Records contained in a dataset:
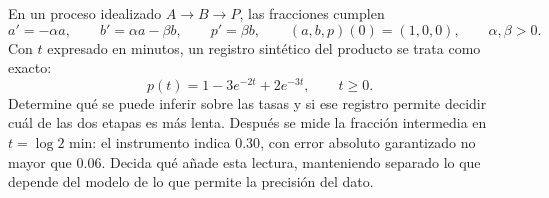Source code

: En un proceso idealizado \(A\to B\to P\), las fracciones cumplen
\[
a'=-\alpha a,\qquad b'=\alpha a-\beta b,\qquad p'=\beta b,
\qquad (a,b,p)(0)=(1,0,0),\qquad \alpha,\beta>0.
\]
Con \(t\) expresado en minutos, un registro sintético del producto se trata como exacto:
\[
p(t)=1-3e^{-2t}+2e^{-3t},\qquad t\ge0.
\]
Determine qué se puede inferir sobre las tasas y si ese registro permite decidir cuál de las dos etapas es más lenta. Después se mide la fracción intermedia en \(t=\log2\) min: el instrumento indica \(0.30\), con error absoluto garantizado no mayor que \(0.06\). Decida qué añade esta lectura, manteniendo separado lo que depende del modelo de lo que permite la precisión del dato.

* * *

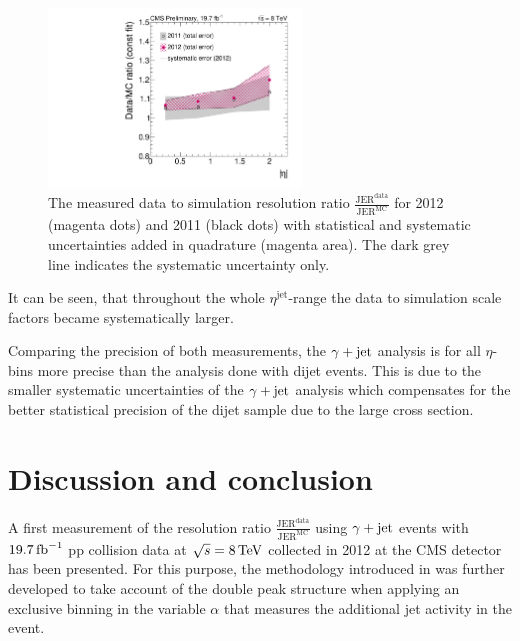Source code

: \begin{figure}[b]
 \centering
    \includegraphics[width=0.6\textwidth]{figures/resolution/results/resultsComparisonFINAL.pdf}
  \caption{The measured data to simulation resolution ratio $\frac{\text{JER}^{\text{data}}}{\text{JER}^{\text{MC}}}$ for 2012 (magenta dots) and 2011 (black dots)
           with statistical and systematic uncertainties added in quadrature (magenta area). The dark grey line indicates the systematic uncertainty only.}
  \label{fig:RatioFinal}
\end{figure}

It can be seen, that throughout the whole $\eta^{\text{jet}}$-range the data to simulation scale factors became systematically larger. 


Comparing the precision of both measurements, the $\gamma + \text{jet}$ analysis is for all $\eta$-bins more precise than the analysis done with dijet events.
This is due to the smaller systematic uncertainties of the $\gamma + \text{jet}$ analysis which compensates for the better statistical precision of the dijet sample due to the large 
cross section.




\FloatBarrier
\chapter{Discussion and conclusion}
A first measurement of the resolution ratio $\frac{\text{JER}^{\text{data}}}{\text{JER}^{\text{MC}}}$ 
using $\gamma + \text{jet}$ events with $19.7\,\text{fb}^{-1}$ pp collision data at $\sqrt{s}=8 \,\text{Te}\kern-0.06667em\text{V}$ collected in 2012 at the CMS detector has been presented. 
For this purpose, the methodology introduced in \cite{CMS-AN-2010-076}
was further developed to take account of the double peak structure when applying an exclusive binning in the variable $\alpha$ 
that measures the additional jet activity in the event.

==

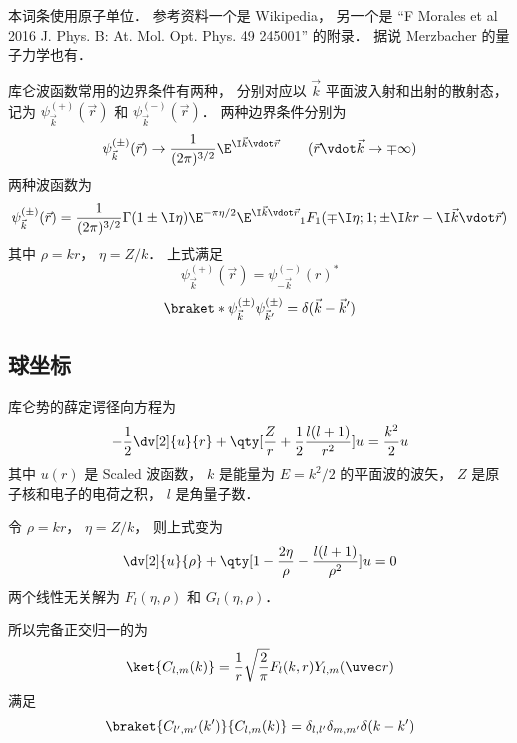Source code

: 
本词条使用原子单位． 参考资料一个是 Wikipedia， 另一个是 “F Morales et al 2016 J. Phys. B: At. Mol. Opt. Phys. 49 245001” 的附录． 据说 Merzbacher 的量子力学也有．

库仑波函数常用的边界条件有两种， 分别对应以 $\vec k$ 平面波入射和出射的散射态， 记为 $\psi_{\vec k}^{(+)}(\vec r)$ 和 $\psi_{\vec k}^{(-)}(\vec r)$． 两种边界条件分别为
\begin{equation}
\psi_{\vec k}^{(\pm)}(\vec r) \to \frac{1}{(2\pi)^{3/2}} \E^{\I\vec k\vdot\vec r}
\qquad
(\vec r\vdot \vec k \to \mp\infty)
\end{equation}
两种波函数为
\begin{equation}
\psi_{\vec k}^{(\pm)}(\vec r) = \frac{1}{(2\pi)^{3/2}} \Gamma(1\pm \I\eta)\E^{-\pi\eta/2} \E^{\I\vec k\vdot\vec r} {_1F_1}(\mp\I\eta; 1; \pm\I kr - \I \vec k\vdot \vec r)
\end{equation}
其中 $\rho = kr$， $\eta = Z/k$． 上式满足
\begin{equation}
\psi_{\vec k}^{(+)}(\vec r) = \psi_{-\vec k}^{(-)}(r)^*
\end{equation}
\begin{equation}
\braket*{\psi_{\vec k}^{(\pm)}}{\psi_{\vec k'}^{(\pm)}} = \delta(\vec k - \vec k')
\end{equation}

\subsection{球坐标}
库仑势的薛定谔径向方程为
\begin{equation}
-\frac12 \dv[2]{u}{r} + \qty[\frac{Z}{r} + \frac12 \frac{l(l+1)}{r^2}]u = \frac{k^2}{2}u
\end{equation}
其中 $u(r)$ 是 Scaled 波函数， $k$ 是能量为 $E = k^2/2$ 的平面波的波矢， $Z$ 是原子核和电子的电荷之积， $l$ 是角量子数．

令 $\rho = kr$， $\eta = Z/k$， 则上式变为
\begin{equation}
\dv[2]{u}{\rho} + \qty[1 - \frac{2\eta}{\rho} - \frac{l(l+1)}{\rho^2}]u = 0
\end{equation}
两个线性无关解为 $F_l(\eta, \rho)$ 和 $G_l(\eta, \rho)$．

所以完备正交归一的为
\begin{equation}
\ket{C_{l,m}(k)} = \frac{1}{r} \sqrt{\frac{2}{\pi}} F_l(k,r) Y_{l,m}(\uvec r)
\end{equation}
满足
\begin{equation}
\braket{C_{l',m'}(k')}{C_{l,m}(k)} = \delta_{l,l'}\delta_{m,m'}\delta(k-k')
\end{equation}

Exercise instructions:
Nothing but the lines above from the one containing "cross section." through the one containing "that measures the" should appear in the answer, each repeated exactly.

Exercise answer:
cross section.




\FloatBarrier
\chapter{Discussion and conclusion}
A first measurement of the resolution ratio $\frac{\text{JER}^{\text{data}}}{\text{JER}^{\text{MC}}}$ 
using $\gamma + \text{jet}$ events with $19.7\,\text{fb}^{-1}$ pp collision data at $\sqrt{s}=8 \,\text{Te}\kern-0.06667em\text{V}$ collected in 2012 at the CMS detector has been presented. 
For this purpose, the methodology introduced in \cite{CMS-AN-2010-076}
was further developed to take account of the double peak structure when applying an exclusive binning in the variable $\alpha$ 
that measures the additional jet activity in the event.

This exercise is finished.